- _Assignment_
Every line of the listing below is to be duplicated exactly, with the pictures left out.

- _Material for this exercise_
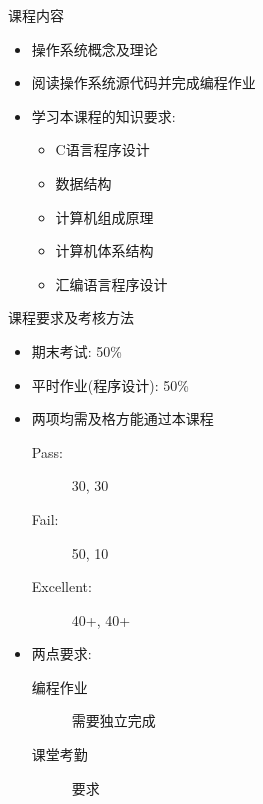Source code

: \documentclass[xcolor=svgnames]{beamer}
\begin{document}
\begin{CJK*}{UTF8}{gbsn}
\begin{frame}{课程内容}
\begin{itemize}
\item 操作系统概念及理论
\item 阅读操作系统源代码并完成编程作业
\item 学习本课程的知识要求:
\begin{itemize}
\item C语言程序设计
\item 数据结构
\item 计算机组成原理
\item 计算机体系结构
\item 汇编语言程序设计
\end{itemize}
\end{itemize}
\end{frame}

\begin{frame}{课程要求及考核方法}
\begin{itemize}
\item 期末考试: 50\%
\item 平时作业(程序设计): 50\%
\item 两项均需及格方能通过本课程
\begin{description}
\item[Pass:] 30, 30
\item[Fail:] 50, 10
\item[Excellent:] 40+, 40+
\end{description}
\item 两点要求:
\begin{description}
\item[编程作业] 需要独立完成
\item[课堂考勤]要求 
\end{description}
\end{itemize}
\end{frame}


\end{CJK*}
\end{document}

- _Solution for this exercise_
Source code

: \documentclass[xcolor=svgnames]{beamer}
\begin{document}
\begin{CJK*}{UTF8}{gbsn}
\begin{frame}{课程内容}
\begin{itemize}
\item 操作系统概念及理论
\item 阅读操作系统源代码并完成编程作业
\item 学习本课程的知识要求:
\begin{itemize}
\item C语言程序设计
\item 数据结构
\item 计算机组成原理
\item 计算机体系结构
\item 汇编语言程序设计
\end{itemize}
\end{itemize}
\end{frame}

\begin{frame}{课程要求及考核方法}
\begin{itemize}
\item 期末考试: 50\%
\item 平时作业(程序设计): 50\%
\item 两项均需及格方能通过本课程
\begin{description}
\item[Pass:] 30, 30
\item[Fail:] 50, 10
\item[Excellent:] 40+, 40+
\end{description}
\item 两点要求:
\begin{description}
\item[编程作业] 需要独立完成
\item[课堂考勤]要求 
\end{description}
\end{itemize}
\end{frame}


\end{CJK*}
\end{document}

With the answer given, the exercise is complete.